There are multiple mathematical formulas and algorithms involved in both the calculation of a public key from a private key, and from a public key to a bech32 address.

I would estimate that it would take you a few decades to do either of these algorithms. With a computer to do some precomputation, you can probably do it in a few years.

For public key from a private key, Andrew Poelstra has a pretty good post describing it here:

https://bitcointalk.org/index.php?topic=1534028.msg15594185#msg15594185 along with a precomputed table for you.

For the Bech32 calculation, you will need to be able to do two different hash functions: SHA256 and RIPEMD160. Then you also need to calculate the checksum which uses a BCH error correcting code.

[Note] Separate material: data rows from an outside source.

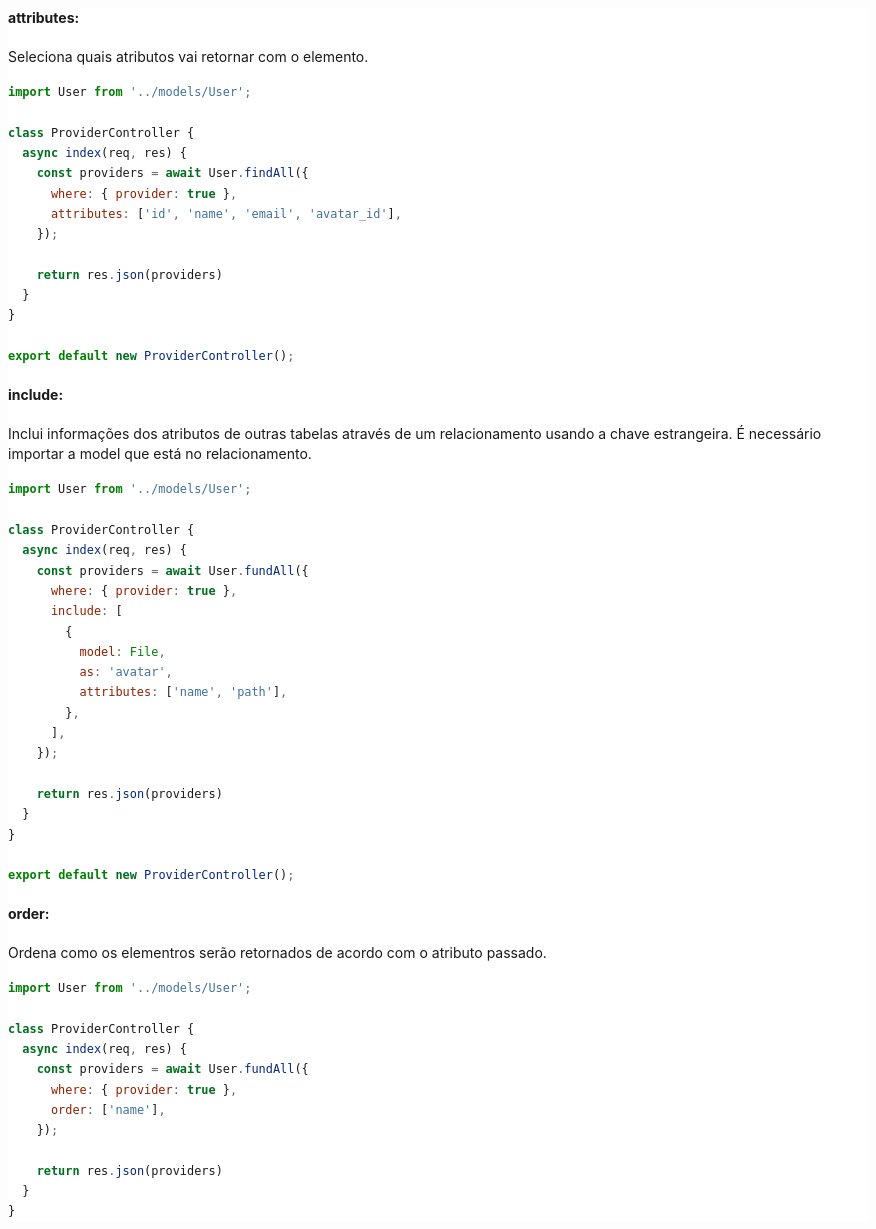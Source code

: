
 ```javascript
```

#### attributes:
Seleciona quais atributos vai retornar com o elemento. 
```javascript
import User from '../models/User';

class ProviderController {
  async index(req, res) {
    const providers = await User.findAll({
      where: { provider: true }, 
      attributes: ['id', 'name', 'email', 'avatar_id'],
    });

    return res.json(providers)
  }
}

export default new ProviderController();
```

#### include:
Inclui informações dos atributos de outras tabelas através de um relacionamento usando a chave estrangeira. 
É necessário importar a model que está no relacionamento. 
```javascript
import User from '../models/User';

class ProviderController {
  async index(req, res) {
    const providers = await User.fundAll({
      where: { provider: true }, 
      include: [
        {
          model: File,
          as: 'avatar',
          attributes: ['name', 'path'],
        },
      ],
    });

    return res.json(providers)
  }
}

export default new ProviderController();
```

#### order:
Ordena como os elementros serão retornados de acordo com o atributo passado.
```javascript
import User from '../models/User';

class ProviderController {
  async index(req, res) {
    const providers = await User.fundAll({
      where: { provider: true }, 
      order: ['name'],
    });

    return res.json(providers)
  }
}

```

For SHA256, Ken Shirriff has a pretty good

blog post about how to do SHA256 by hand for mining. It's the same operations, just on different data. Also, you are doing only 1 SHA256 computation, not 2 as mining requires. You perform the SHA256 on your serialized public key in compressed form.

For RIPEMD160, I don't think anyone has really explained how to do by hand (and I don't really want to be cause it is long and takes a lot of time which I don't have). The algorithm is described in

this paper with pseudocode given in Appendix A. It is similar to SHA256 in that the message is broken up into chunks which are XOR'd initially with some initial values and then later with the previous chunk.. You would like use a similar method as described in the SHA256 blog post but with the modifications to be able to do RIPEMD160. You perform RIPEMD160 on the above SHA256.

For calculating the checksum, you use the algorithm described under the Checksum section

in the BIP. The gist of it is that, given a list of numbers, you apply multiple polynomials on all of the numbers and the "sum" of the results is the checksum (it's a lot more complicated than that and I don't remember all of the details). The python code given in the bech32_polymod() function describes how to do this. Note that

`^=` in python means XOR, not exponentiation.

To calculate the final bech32 string, you first need to convert the hash160 into a list of numbers usable for bech32's checksum calculation. You do this by splitting up the 160 bit hash into 5 bit chunks. Each 5 bit chunk is then a number so you now have a list of 5 bit numbers. You prepend to that the witness version, which is 0, so the list now starts with the number 0. Then you prepend to that an expansion of the human readable part of a bech32 string,

`bc`. This is expanded by using the bech32_hrp_expand() function in the python code given in the BIP. You will get a list of numbers like so:

`[3, 3, 0, 2, 3]`. So the resulting list of numbers will be 39 numbers in length and begin with

`[3, 3, 0, 2, 3, 0, ...`. Lastly you append six 0's to the end of the list which represent the positions that the checksum will go in. Now you do the bech32_polymod() function on this list of numbers and the resulting value you get back is the checksum.

Now you must convert all of these numbers to characters. You do this by breaking the checksum into 5 bit chunks to get a list of 6 numbers. Then, given the list of numbers containing the witness version number, the hash160, and the checksum, convert each number to the corresponding character using the lookup table described in the BIP. Note that you do not need to do this to the expanded human readable part. The resulting bech32 address is the human readable part concatenated to the character '1' concatenated to the characters for the witness version number, the hash160, and the checksum. So it will begin with

`bc1...`.

Regarding the human readable part expansion, that is done because the human readable part can be any ascii character and the numbers in the list of numbers need to be in the interval [0, 32). However ASCII can have numbers outside of that interval, so the expansion is done to have the higher bits, then the lower bits so it all fits in the interval.

Bech32 would probably only really take a few days / weeks. You just need to be careful to not make a mistake. The thing that takes a while would be privkey to pubkey.